The very fact that the United States held the first virtual summit of the countries participating in the Quadripartite Security Dialogue testifies to the gradual institutionalization of this format. Perhaps over time, it will become the m-ain platform for the United States and its democratic a-llies in the Indo-Pacific reg-ion to work out solutions on many important issues. But I do not think that this will be followed by the creation of a military alliance.
Each of the four members has a very multifaceted relationship with China and will develop them based on their own interests. They all recognize the importance of working with each other to maintain order based on common rules, but they are hardly prepared to create anything like a military coalition. The United States has long signed bilateral agreements on security guarantees with Japan and Australia, but it is still very, very far from the transformation of the four into a full-fledged military bloc.
Delhi’s participation in the Quadripartite Dialogue is interesting because the United States in any case assigns India a key role in its Indo-Pacific strategy. Therefore, it is not surprising that India is so visible in the negotiations that the US is leading about the future of the region.

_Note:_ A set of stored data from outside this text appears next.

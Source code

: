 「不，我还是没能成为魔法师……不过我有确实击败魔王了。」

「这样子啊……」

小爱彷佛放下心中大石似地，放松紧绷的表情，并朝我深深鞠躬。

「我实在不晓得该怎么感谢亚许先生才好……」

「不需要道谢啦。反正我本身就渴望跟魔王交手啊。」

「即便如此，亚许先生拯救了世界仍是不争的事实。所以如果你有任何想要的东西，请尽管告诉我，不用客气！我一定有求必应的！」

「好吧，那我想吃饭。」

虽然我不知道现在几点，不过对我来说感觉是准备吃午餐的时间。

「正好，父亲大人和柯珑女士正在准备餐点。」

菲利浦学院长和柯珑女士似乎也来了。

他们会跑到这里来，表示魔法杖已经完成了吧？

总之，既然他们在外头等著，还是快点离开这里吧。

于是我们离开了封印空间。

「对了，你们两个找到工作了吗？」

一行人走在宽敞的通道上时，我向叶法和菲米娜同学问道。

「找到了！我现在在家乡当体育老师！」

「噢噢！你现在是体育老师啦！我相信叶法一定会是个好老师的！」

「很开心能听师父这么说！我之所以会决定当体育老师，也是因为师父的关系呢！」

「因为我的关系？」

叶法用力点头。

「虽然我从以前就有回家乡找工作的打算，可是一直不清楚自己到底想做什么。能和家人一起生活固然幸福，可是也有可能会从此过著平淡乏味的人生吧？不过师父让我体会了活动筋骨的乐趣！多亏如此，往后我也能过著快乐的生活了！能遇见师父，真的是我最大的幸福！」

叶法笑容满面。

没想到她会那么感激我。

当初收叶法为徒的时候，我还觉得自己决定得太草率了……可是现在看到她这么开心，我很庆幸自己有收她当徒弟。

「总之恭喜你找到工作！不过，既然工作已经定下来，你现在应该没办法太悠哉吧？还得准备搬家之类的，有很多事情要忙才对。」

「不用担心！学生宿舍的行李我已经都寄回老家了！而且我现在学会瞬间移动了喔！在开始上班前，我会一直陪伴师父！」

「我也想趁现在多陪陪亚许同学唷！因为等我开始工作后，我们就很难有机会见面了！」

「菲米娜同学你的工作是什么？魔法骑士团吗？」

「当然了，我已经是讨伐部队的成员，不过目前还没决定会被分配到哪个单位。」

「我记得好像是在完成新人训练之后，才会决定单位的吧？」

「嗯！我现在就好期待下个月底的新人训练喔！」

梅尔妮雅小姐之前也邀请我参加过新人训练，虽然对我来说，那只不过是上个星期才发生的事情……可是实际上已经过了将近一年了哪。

But for Delhi, too, the Quadripartite Dialogue is primarily a platform for diplomatic contacts and coordination of efforts, a future collective institution aimed at strengthening order based on common rules. Of the four participants, India is probably the least prepared to imagine that the four could turn into a military alliance. Therefore, Delhi will continue to cooperate with the rest of the quartet to prevent Chinese hegemony in the Indo-Pacific region, but will not use the Quadripartite Dialogue as an instrument of military confrontation with China.
Indian diplomats, journalists and experts recently tried to convince Moscow that Russia should get involved in the political processes of the Indo-Pacific region. How realistic is this? And how do you think the views of New Delhi and Washington differ on this issue?
Yes, Indian diplomats are very persistent in seeking Russia to become part of a broader Indo-Pacific interaction, since Delhi fears that otherwise Moscow will get even closer to Beijing, in which India is completely uninterested.
Delhi would prefer that relations between Russia and China were not as close as they are now, and that Moscow develops contacts with other countries of the quartet, rather than being isolated from the Indo-Pacific region, being left alone with Beijing.
How effective are Moscow’s efforts to establish contacts and establish a dialogue between Delhi and Beijing? Is the RIC format useful, in your opinion – Russia, India, China?
I believe that Moscow’s efforts to establish a dialogue between Delhi and Beijing are useful, but their importance should not be exaggerated. As you know, the trilateral summit with the participation of Russia, India and China gave Delhi and Beijing an opportunity to meet and agree on de-escalation measures on their border. But the fact that such results were achieved at this forum was largely an accident.
In my opinion, the Russian direction occupies a very important place in India’s foreign policy, but at the same time, Delhi understands that Russia has completely different goals with respect to China than India.
India sees China as more of a competitor, perhaps even an adversary, while Russia does not see him as such. It can be expected that India will make every effort to involve Russia in the political processes of the Indo-Pacific region, since only in this way can it somehow alienate Moscow from Beijing, which, of course, is the main source of concern for Delhi today.